На кухне при свете утреннего солнца бомж охотно позировал. Сырцов сделал два его портрета — анфас и в профиль, а также увековечил Бидона в полный рост.
— Эти двое — Спиридонов и Смирнов? — спросил в ванной любознательный Бидон.
— А ты откуда их знаешь? — всерьез удивился Сырцов.
— Я всех знаю, — заявил Бидон и без посторонней помощи стал раздеваться. Снял ветхую джинсовую рубаху, развязал тесемки внушительной накладки на живот, небрежно уронив ее на кафель, стянул, предварительно скинув с ног жалкие растоптанные кроссовки, спортивные замызганные шаровары с утолщениями на жопе и в ляжках и оказался в чистом белье, в ловкой маечке-фуфаечке с длинными рукавами и в аккуратных трусах-шортах.

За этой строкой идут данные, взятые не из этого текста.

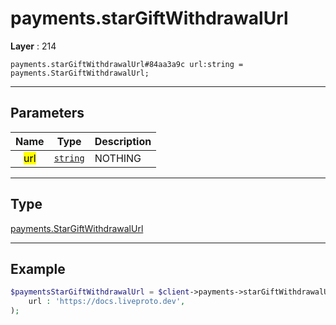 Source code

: # payments.starGiftWithdrawalUrl

**Layer** : 214

```tl
payments.starGiftWithdrawalUrl#84aa3a9c url:string = payments.StarGiftWithdrawalUrl;
```

---

## Parameters

| Name | Type | Description |
| :---: | :---: | :--- |
| <mark>url</mark> | [`string`](type/string) | NOTHING |

---

## Type

[payments.StarGiftWithdrawalUrl](type/payments.StarGiftWithdrawalUrl)

---

## Example

```php
$paymentsStarGiftWithdrawalUrl = $client->payments->starGiftWithdrawalUrl(
	url : 'https://docs.liveproto.dev',
);
``` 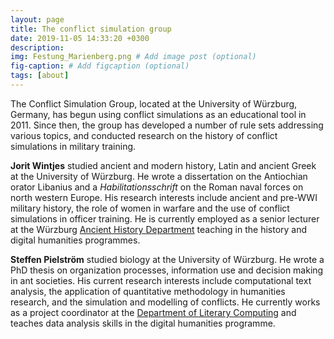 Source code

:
 ```yaml
---
layout: page
title: The conflict simulation group
date: 2019-11-05 14:33:20 +0300
description: 
img: Festung_Marienberg.png # Add image post (optional)
fig-caption: # Add figcaption (optional)
tags: [about]
---
```


The Conflict Simulation Group, located at the University of Würzburg, Germany, has begun using conflict simulations as an educational tool in 2011. Since then, the group has developed a number of rule sets addressing various topics, and conducted research on the history of conflict simulations in military training.

**Jorit Wintjes** studied ancient and modern history, Latin and ancient Greek at the University of Würzburg. He wrote a dissertation on the Antiochian orator Libanius and a *Habilitationsschrift* on the Roman naval forces on north western Europe. His research interests include ancient and pre-WWI military history, the role of women in warfare and the use of conflict simulations in officer training. He is currently employed as a senior lecturer at the Würzburg [Ancient History Department](http://www.geschichte.uni-wuerzburg.de/institut/alte-geschichte/) teaching in the history and digital humanities programmes.

**Steffen Pielström** studied biology at the University of Würzburg. He wrote a PhD thesis on organization processes, information use and decision making in ant societies. His current research interests include computational text analysis, the application of quantitative methodology in humanities research, and the simulation and modelling of conflicts. He currently works as a project coordinator at the [Department of Literary Computing](https://www.germanistik.uni-wuerzburg.de/no_cache/lehrstuehle/computerphilologie/startseite/) and teaches data analysis skills in the digital humanities programme.
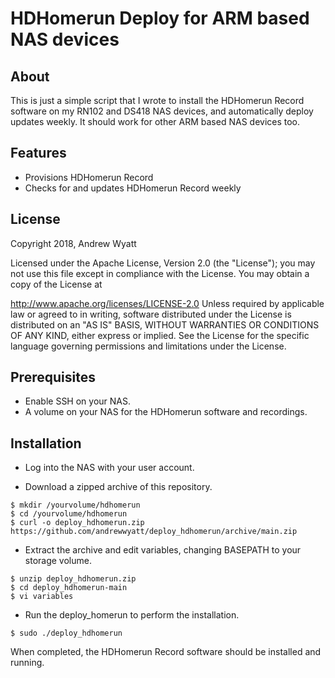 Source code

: # HDHomerun Deploy for ARM based NAS devices

## About

This is just a simple script that I wrote to install the HDHomerun Record software on my RN102 and DS418 NAS devices, and automatically deploy updates weekly.  It should work for other ARM based NAS devices too.

## Features

* Provisions HDHomerun Record
* Checks for and updates HDHomerun Record weekly

## License

Copyright 2018, Andrew Wyatt

Licensed under the Apache License, Version 2.0 (the "License"); you may not use this file except in compliance with the License. You may obtain a copy of the License at

http://www.apache.org/licenses/LICENSE-2.0
Unless required by applicable law or agreed to in writing, software distributed under the License is distributed on an "AS IS" BASIS, WITHOUT WARRANTIES OR CONDITIONS OF ANY KIND, either express or implied. See the License for the specific language governing permissions and limitations under the License.

## Prerequisites

* Enable SSH on your NAS.
* A volume on your NAS for the HDHomerun software and recordings.

## Installation

* Log into the NAS with your user account.

* Download a zipped archive of this repository.

```
$ mkdir /yourvolume/hdhomerun
$ cd /yourvolume/hdhomerun
$ curl -o deploy_hdhomerun.zip https://github.com/andrewwyatt/deploy_hdhomerun/archive/main.zip
```

* Extract the archive and edit variables, changing BASEPATH to your storage volume.

```
$ unzip deploy_hdhomerun.zip
$ cd deploy_hdhomerun-main
$ vi variables
```

* Run the deploy_homerun to perform the installation.

```
$ sudo ./deploy_hdhomerun
```

When completed, the HDHomerun Record software should be installed and running.
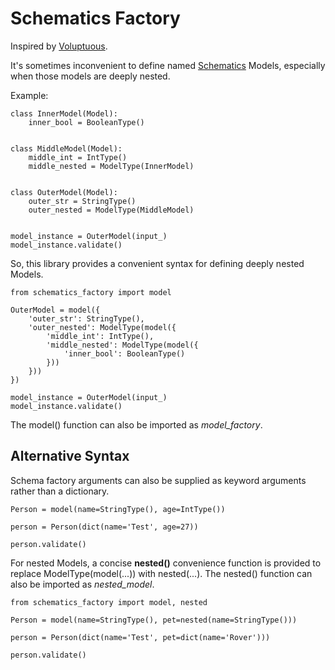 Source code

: Schematics Factory
==================


Inspired by [Voluptuous](https://github.com/alecthomas/voluptuous).

It's sometimes inconvenient to define
named [Schematics](https://github.com/schematics/schematics)
Models, especially when those models are deeply nested.

Example:

```
class InnerModel(Model):
    inner_bool = BooleanType()


class MiddleModel(Model):
    middle_int = IntType()
    middle_nested = ModelType(InnerModel)


class OuterModel(Model):
    outer_str = StringType()
    outer_nested = ModelType(MiddleModel)


model_instance = OuterModel(input_)
model_instance.validate()
```

So, this library provides a convenient syntax for defining
deeply nested Models.

```
from schematics_factory import model

OuterModel = model({
    'outer_str': StringType(),
    'outer_nested': ModelType(model({
        'middle_int': IntType(),
        'middle_nested': ModelType(model({
            'inner_bool': BooleanType()
        }))
    }))
})

model_instance = OuterModel(input_)
model_instance.validate()
```

The model() function can also be imported as _model_factory_.

Alternative Syntax
------------------

Schema factory arguments can also be supplied as keyword
arguments rather than a dictionary.

```
Person = model(name=StringType(), age=IntType())

person = Person(dict(name='Test', age=27))

person.validate()
```

For nested Models, a concise __nested()__ convenience function
is provided to replace ModelType(model(...)) with nested(...).
The nested() function can also be imported as _nested_model_.

```
from schematics_factory import model, nested

Person = model(name=StringType(), pet=nested(name=StringType()))

person = Person(dict(name='Test', pet=dict(name='Rover')))

person.validate()
```
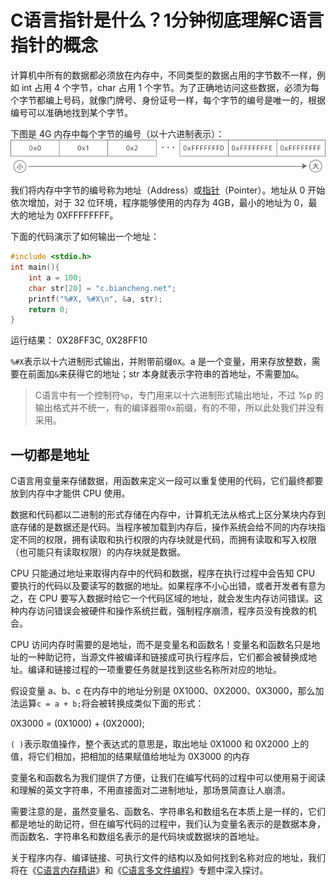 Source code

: # C语言指针是什么？1分钟彻底理解C语言指针的概念

计算机中所有的数据都必须放在内存中，不同类型的数据占用的字节数不一样，例如 int 占用 4 个字节，char 占用 1 个字节。为了正确地访问这些数据，必须为每个字节都编上号码，就像门牌号、身份证号一样，每个字节的编号是唯一的，根据编号可以准确地找到某个字节。

下图是 4G 内存中每个字节的编号（以十六进制表示）：
![4G 内存中每个字节的编号](./images/1I3043925-0.png)

我们将内存中字节的编号称为地址（Address）或[指针](http://c.biancheng.net/c/80/)（Pointer）。地址从 0 开始依次增加，对于 32 位环境，程序能够使用的内存为 4GB，最小的地址为 0，最大的地址为 0XFFFFFFFF。

下面的代码演示了如何输出一个地址：

```c
#include <stdio.h>
int main(){
    int a = 100;
    char str[20] = "c.biancheng.net";
    printf("%#X, %#X\n", &a, str);
    return 0;
}
```

运行结果：
0X28FF3C, 0X28FF10

`%#X`表示以十六进制形式输出，并附带前缀`0X`。a 是一个变量，用来存放整数，需要在前面加`&`来获得它的地址；str 本身就表示字符串的首地址，不需要加`&`。

> C语言中有一个控制符`%p`，专门用来以十六进制形式输出地址，不过 %p 的输出格式并不统一，有的编译器带`0x`前缀，有的不带，所以此处我们并没有采用。

## 一切都是地址

C语言用变量来存储数据，用函数来定义一段可以重复使用的代码，它们最终都要放到内存中才能供 CPU 使用。

数据和代码都以二进制的形式存储在内存中，计算机无法从格式上区分某块内存到底存储的是数据还是代码。当程序被加载到内存后，操作系统会给不同的内存块指定不同的权限，拥有读取和执行权限的内存块就是代码，而拥有读取和写入权限（也可能只有读取权限）的内存块就是数据。

CPU 只能通过地址来取得内存中的代码和数据，程序在执行过程中会告知 CPU 要执行的代码以及要读写的数据的地址。如果程序不小心出错，或者开发者有意为之，在 CPU 要写入数据时给它一个代码区域的地址，就会发生内存访问错误。这种内存访问错误会被硬件和操作系统拦截，强制程序崩溃，程序员没有挽救的机会。

CPU 访问内存时需要的是地址，而不是变量名和函数名！变量名和函数名只是地址的一种助记符，当源文件被编译和链接成可执行程序后，它们都会被替换成地址。编译和链接过程的一项重要任务就是找到这些名称所对应的地址。

假设变量 a、b、c 在内存中的地址分别是 0X1000、0X2000、0X3000，那么加法运算`c = a + b;`将会被转换成类似下面的形式：

0X3000 = (0X1000) + (0X2000);

`( )`表示取值操作，整个表达式的意思是，取出地址 0X1000 和 0X2000 上的值，将它们相加，把相加的结果赋值给地址为 0X3000 的内存

变量名和函数名为我们提供了方便，让我们在编写代码的过程中可以使用易于阅读和理解的英文字符串，不用直接面对二进制地址，那场景简直让人崩溃。

需要注意的是，虽然变量名、函数名、字符串名和数组名在本质上是一样的，它们都是地址的助记符，但在编写代码的过程中，我们认为变量名表示的是数据本身，而函数名、字符串名和数组名表示的是代码块或数据块的首地址。

关于程序内存、编译链接、可执行文件的结构以及如何找到名称对应的地址，我们将在《[C语言内存精讲](http://c.biancheng.net/c/140/)》和《[C语言多文件编程](http://c.biancheng.net/c/150/)》专题中深入探讨。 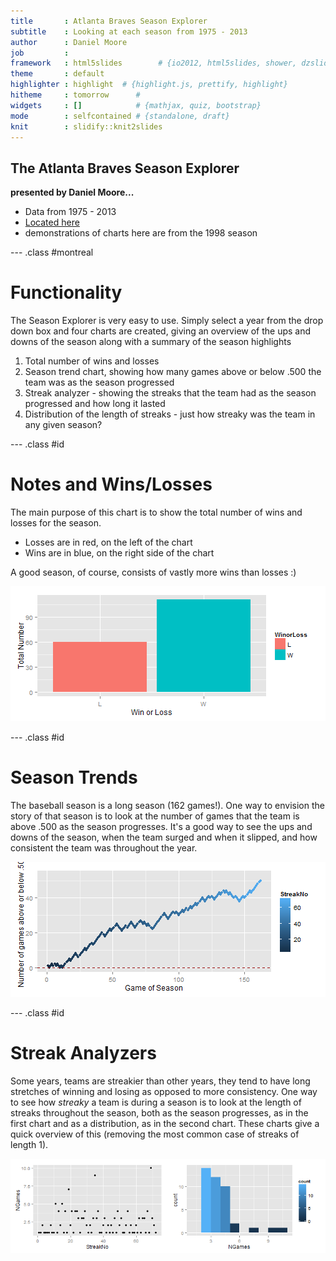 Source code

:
 ```yaml
---
title       : Atlanta Braves Season Explorer
subtitle    : Looking at each season from 1975 - 2013
author      : Daniel Moore
job         : 
framework   : html5slides        # {io2012, html5slides, shower, dzslides, ...}
theme       : default
highlighter : highlight  # {highlight.js, prettify, highlight}
hitheme     : tomorrow      # 
widgets     : []            # {mathjax, quiz, bootstrap}
mode        : selfcontained # {standalone, draft}
knit        : slidify::knit2slides
---
```






## The Atlanta Braves Season Explorer

<b>presented by Daniel Moore...</b>

* Data from 1975 - 2013
* <a href="https://dfmoore.shinyapps.io/Atlanta_Braves_Season_Explorer/">Located here</a>
* demonstrations of charts here are from the 1998 season


--- .class #montreal 

# Functionality
The Season Explorer is very easy to use.
Simply select a year from the drop down box and four charts are created, giving an overview of the ups and downs of the season along with a summary of the season highlights

1. Total number of wins and losses
2. Season trend chart, showing how many games above or below .500 the team was as the season progressed
3. Streak analyzer - showing the streaks that the team had as the season progressed and how long it lasted
4. Distribution of the length of streaks - just how streaky was the team in any given season?


--- .class #id 

# Notes and Wins/Losses
The main purpose of this chart is to show the total number of wins and losses for the season.

* Losses are in red, on the left of the chart
* Wins are in blue, on the right side of the chart

A good season, of course, consists of vastly more wins than losses :)

![plot of chunk unnamed-chunk-1](assets/fig/unnamed-chunk-1.png) 



--- .class #id 

# Season Trends

The baseball season is a long season (162 games!). One way to envision the story of that season is to look at the number of games that the team is above .500 as the season progresses. It's a good way to see the ups and downs of the season, when the team surged and when it slipped, and how consistent the team was throughout the year.


![plot of chunk unnamed-chunk-2](assets/fig/unnamed-chunk-2.png) 



--- .class #id

# Streak Analyzers

Some years, teams are streakier than other years, they tend to have long stretches of winning and losing as opposed to more consistency. One way to see how *streaky* a team is during a season is to look at the length of streaks throughout the season, both as the season progresses, as in the first chart and as a distribution, as in the second chart. These charts give a quick overview of this (removing the most common case of streaks of length 1).

![plot of chunk unnamed-chunk-3](assets/fig/unnamed-chunk-3.png)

Давнюю небритость — почти борода и усы — отдирал Сырцов: не мог отказать себе в таком удовольствии. Отодрал, полюбовался на бритое личико.
— Чудесненько. А теперь умойся, причешись, и пойдем в гостиную.
Бидон (правда, уже не Бидон совсем, а так, фигурная бутылка из-под иностранного ликера) послушно умылся, причесался и, глядя на свои голые ноги, взволнованно спросил у Сырцова:
— А удобно в таком виде?
— Вполне, — бодро заверил его Сырцов. — Спортсмен-разрядник. Волейболист. Выше знамя советского спорта, Бидон!
— Я его узнала, — сразу же сказала из своего угла Люба. — Когда меня в машину затаскивали, он через дорогу стоял, наблюдал. В пиджаке и штанах, конечно. В хороших, фирменных.
— А он нас с Аликом узнал. Да, грековский помощничек?
— Точно! — заорал Спиридонов. — Он еще нас у дверей министерства встречал!
— Забыл, как тебя зовут… — начал было Смирнов, но экс-Бидон перебил:
— А я, как вас зовут, отлично помню: оба Александры Ивановичи.
— Забыл, как тебя зовут… — упрямо продолжил Смирнов, но опять был перебит:
— Андрей. Андрей Робертович Зуев.
— Вот что, Андрей Робертович, — Смирнов уже злился, — слушай меня внимательно и не перебивай, потому что сейчас я дам тебе шанс. Единственный, чтобы после определенной отсидки продолжить жизнь на воле. Если ты исчерпывающе ответишь на все наши вопросы, то для тебя есть возможность стать рядовым связником, использованным почти втемную. Если же ты, Андрей Робертович, начнешь вертеться или вешать нам лапшу на уши, то мы сдадим тебя МУРу как одного из руководителей организации, совершившей в последнее время ряд заказных убийств. Смею тебя заверить, что такая возможность у нас имеется.